§ **TASK DIRECTIONS**
With nothing added or dropped, copy the data that follows exactly.

· · · ·

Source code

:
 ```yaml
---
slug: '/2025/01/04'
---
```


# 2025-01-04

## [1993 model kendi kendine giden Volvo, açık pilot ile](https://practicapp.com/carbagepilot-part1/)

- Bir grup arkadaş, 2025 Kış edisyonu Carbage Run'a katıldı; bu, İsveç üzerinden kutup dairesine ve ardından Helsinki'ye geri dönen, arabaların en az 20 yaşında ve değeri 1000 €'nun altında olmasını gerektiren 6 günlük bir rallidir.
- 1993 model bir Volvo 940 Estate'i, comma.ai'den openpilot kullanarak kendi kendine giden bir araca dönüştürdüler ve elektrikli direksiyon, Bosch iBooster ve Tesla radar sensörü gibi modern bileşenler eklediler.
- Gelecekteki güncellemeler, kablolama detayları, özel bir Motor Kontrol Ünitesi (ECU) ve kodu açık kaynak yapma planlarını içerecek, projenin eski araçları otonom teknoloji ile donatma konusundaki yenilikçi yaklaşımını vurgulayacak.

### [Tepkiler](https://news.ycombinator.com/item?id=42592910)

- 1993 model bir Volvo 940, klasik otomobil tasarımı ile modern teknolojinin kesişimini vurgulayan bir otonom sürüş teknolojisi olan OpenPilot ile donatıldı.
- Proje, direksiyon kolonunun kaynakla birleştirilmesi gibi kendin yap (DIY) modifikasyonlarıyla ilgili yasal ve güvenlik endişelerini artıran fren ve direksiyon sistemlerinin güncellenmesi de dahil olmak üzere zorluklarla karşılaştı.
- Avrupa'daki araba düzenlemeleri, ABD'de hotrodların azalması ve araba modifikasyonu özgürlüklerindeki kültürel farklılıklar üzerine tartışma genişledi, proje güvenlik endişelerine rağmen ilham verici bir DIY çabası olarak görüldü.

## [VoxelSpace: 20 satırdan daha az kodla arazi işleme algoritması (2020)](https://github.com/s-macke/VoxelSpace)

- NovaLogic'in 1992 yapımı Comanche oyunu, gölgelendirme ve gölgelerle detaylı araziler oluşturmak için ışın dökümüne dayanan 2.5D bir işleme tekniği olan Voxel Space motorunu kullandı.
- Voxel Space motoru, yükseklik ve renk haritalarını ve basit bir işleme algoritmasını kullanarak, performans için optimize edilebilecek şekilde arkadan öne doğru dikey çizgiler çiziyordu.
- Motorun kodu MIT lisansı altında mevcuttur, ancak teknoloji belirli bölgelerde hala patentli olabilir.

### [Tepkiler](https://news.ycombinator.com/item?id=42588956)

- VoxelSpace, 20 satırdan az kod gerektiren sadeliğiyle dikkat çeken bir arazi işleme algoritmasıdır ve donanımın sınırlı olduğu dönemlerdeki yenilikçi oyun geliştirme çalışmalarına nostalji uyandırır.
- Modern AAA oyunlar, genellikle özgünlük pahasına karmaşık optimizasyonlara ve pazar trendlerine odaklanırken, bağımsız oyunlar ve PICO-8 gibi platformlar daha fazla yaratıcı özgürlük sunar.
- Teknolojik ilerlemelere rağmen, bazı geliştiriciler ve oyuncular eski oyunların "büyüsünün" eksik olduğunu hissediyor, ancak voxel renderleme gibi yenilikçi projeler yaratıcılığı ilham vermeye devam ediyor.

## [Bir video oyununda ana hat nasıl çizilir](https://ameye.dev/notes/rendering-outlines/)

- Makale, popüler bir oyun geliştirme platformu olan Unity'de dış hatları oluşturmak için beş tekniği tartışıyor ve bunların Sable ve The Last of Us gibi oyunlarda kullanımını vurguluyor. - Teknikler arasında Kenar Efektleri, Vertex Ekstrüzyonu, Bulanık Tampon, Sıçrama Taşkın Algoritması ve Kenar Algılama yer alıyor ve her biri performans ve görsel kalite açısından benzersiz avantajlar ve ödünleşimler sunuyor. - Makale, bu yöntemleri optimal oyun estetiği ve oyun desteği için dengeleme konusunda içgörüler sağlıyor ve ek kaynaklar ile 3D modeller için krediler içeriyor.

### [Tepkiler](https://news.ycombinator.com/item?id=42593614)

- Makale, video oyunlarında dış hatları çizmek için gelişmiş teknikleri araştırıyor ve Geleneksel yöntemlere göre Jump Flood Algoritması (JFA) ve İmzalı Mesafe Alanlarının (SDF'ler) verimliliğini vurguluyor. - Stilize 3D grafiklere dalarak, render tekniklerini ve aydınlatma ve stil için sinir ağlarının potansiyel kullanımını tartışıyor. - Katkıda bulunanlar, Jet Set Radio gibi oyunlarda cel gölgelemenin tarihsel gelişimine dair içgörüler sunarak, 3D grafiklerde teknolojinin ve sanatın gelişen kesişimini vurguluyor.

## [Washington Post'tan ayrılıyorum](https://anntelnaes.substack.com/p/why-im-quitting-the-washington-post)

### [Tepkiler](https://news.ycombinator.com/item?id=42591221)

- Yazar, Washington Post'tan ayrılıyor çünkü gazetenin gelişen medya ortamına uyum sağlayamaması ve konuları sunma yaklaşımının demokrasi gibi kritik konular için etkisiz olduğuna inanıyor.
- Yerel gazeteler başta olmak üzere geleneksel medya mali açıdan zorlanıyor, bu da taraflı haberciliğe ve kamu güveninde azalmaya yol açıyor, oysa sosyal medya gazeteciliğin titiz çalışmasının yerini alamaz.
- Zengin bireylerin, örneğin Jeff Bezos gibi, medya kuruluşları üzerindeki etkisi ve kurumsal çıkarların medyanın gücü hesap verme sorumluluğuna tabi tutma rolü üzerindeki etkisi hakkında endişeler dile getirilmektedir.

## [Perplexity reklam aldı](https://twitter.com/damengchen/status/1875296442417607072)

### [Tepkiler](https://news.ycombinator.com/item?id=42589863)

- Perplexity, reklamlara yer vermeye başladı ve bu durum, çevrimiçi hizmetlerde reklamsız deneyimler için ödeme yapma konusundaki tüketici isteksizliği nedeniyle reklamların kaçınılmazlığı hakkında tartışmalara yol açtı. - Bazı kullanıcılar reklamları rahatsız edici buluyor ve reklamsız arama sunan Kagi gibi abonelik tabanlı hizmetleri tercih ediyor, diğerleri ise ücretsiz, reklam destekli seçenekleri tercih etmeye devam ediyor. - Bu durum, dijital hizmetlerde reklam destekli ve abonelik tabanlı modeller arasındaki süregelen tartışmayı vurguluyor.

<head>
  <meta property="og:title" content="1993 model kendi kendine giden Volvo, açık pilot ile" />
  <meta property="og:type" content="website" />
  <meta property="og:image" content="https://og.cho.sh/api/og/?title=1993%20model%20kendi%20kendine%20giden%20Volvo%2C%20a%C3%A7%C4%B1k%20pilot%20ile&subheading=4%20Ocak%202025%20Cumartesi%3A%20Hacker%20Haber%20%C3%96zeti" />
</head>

· · · ·

§ **RESPONSE TO THE EXERCISE**
Source code

:
 ```yaml
---
slug: '/2025/01/04'
---
```


# 2025-01-04

## [1993 model kendi kendine giden Volvo, açık pilot ile](https://practicapp.com/carbagepilot-part1/)

- Bir grup arkadaş, 2025 Kış edisyonu Carbage Run'a katıldı; bu, İsveç üzerinden kutup dairesine ve ardından Helsinki'ye geri dönen, arabaların en az 20 yaşında ve değeri 1000 €'nun altında olmasını gerektiren 6 günlük bir rallidir.
- 1993 model bir Volvo 940 Estate'i, comma.ai'den openpilot kullanarak kendi kendine giden bir araca dönüştürdüler ve elektrikli direksiyon, Bosch iBooster ve Tesla radar sensörü gibi modern bileşenler eklediler.
- Gelecekteki güncellemeler, kablolama detayları, özel bir Motor Kontrol Ünitesi (ECU) ve kodu açık kaynak yapma planlarını içerecek, projenin eski araçları otonom teknoloji ile donatma konusundaki yenilikçi yaklaşımını vurgulayacak.

### [Tepkiler](https://news.ycombinator.com/item?id=42592910)

- 1993 model bir Volvo 940, klasik otomobil tasarımı ile modern teknolojinin kesişimini vurgulayan bir otonom sürüş teknolojisi olan OpenPilot ile donatıldı.
- Proje, direksiyon kolonunun kaynakla birleştirilmesi gibi kendin yap (DIY) modifikasyonlarıyla ilgili yasal ve güvenlik endişelerini artıran fren ve direksiyon sistemlerinin güncellenmesi de dahil olmak üzere zorluklarla karşılaştı.
- Avrupa'daki araba düzenlemeleri, ABD'de hotrodların azalması ve araba modifikasyonu özgürlüklerindeki kültürel farklılıklar üzerine tartışma genişledi, proje güvenlik endişelerine rağmen ilham verici bir DIY çabası olarak görüldü.

## [VoxelSpace: 20 satırdan daha az kodla arazi işleme algoritması (2020)](https://github.com/s-macke/VoxelSpace)

- NovaLogic'in 1992 yapımı Comanche oyunu, gölgelendirme ve gölgelerle detaylı araziler oluşturmak için ışın dökümüne dayanan 2.5D bir işleme tekniği olan Voxel Space motorunu kullandı.
- Voxel Space motoru, yükseklik ve renk haritalarını ve basit bir işleme algoritmasını kullanarak, performans için optimize edilebilecek şekilde arkadan öne doğru dikey çizgiler çiziyordu.
- Motorun kodu MIT lisansı altında mevcuttur, ancak teknoloji belirli bölgelerde hala patentli olabilir.

### [Tepkiler](https://news.ycombinator.com/item?id=42588956)

- VoxelSpace, 20 satırdan az kod gerektiren sadeliğiyle dikkat çeken bir arazi işleme algoritmasıdır ve donanımın sınırlı olduğu dönemlerdeki yenilikçi oyun geliştirme çalışmalarına nostalji uyandırır.
- Modern AAA oyunlar, genellikle özgünlük pahasına karmaşık optimizasyonlara ve pazar trendlerine odaklanırken, bağımsız oyunlar ve PICO-8 gibi platformlar daha fazla yaratıcı özgürlük sunar.
- Teknolojik ilerlemelere rağmen, bazı geliştiriciler ve oyuncular eski oyunların "büyüsünün" eksik olduğunu hissediyor, ancak voxel renderleme gibi yenilikçi projeler yaratıcılığı ilham vermeye devam ediyor.

## [Bir video oyununda ana hat nasıl çizilir](https://ameye.dev/notes/rendering-outlines/)

- Makale, popüler bir oyun geliştirme platformu olan Unity'de dış hatları oluşturmak için beş tekniği tartışıyor ve bunların Sable ve The Last of Us gibi oyunlarda kullanımını vurguluyor. - Teknikler arasında Kenar Efektleri, Vertex Ekstrüzyonu, Bulanık Tampon, Sıçrama Taşkın Algoritması ve Kenar Algılama yer alıyor ve her biri performans ve görsel kalite açısından benzersiz avantajlar ve ödünleşimler sunuyor. - Makale, bu yöntemleri optimal oyun estetiği ve oyun desteği için dengeleme konusunda içgörüler sağlıyor ve ek kaynaklar ile 3D modeller için krediler içeriyor.

### [Tepkiler](https://news.ycombinator.com/item?id=42593614)

- Makale, video oyunlarında dış hatları çizmek için gelişmiş teknikleri araştırıyor ve Geleneksel yöntemlere göre Jump Flood Algoritması (JFA) ve İmzalı Mesafe Alanlarının (SDF'ler) verimliliğini vurguluyor. - Stilize 3D grafiklere dalarak, render tekniklerini ve aydınlatma ve stil için sinir ağlarının potansiyel kullanımını tartışıyor. - Katkıda bulunanlar, Jet Set Radio gibi oyunlarda cel gölgelemenin tarihsel gelişimine dair içgörüler sunarak, 3D grafiklerde teknolojinin ve sanatın gelişen kesişimini vurguluyor.

## [Washington Post'tan ayrılıyorum](https://anntelnaes.substack.com/p/why-im-quitting-the-washington-post)

### [Tepkiler](https://news.ycombinator.com/item?id=42591221)

- Yazar, Washington Post'tan ayrılıyor çünkü gazetenin gelişen medya ortamına uyum sağlayamaması ve konuları sunma yaklaşımının demokrasi gibi kritik konular için etkisiz olduğuna inanıyor.
- Yerel gazeteler başta olmak üzere geleneksel medya mali açıdan zorlanıyor, bu da taraflı haberciliğe ve kamu güveninde azalmaya yol açıyor, oysa sosyal medya gazeteciliğin titiz çalışmasının yerini alamaz.
- Zengin bireylerin, örneğin Jeff Bezos gibi, medya kuruluşları üzerindeki etkisi ve kurumsal çıkarların medyanın gücü hesap verme sorumluluğuna tabi tutma rolü üzerindeki etkisi hakkında endişeler dile getirilmektedir.

## [Perplexity reklam aldı](https://twitter.com/damengchen/status/1875296442417607072)

### [Tepkiler](https://news.ycombinator.com/item?id=42589863)

- Perplexity, reklamlara yer vermeye başladı ve bu durum, çevrimiçi hizmetlerde reklamsız deneyimler için ödeme yapma konusundaki tüketici isteksizliği nedeniyle reklamların kaçınılmazlığı hakkında tartışmalara yol açtı. - Bazı kullanıcılar reklamları rahatsız edici buluyor ve reklamsız arama sunan Kagi gibi abonelik tabanlı hizmetleri tercih ediyor, diğerleri ise ücretsiz, reklam destekli seçenekleri tercih etmeye devam ediyor. - Bu durum, dijital hizmetlerde reklam destekli ve abonelik tabanlı modeller arasındaki süregelen tartışmayı vurguluyor.

<head>
  <meta property="og:title" content="1993 model kendi kendine giden Volvo, açık pilot ile" />
  <meta property="og:type" content="website" />
  <meta property="og:image" content="https://og.cho.sh/api/og/?title=1993%20model%20kendi%20kendine%20giden%20Volvo%2C%20a%C3%A7%C4%B1k%20pilot%20ile&subheading=4%20Ocak%202025%20Cumartesi%3A%20Hacker%20Haber%20%C3%96zeti" />
</head>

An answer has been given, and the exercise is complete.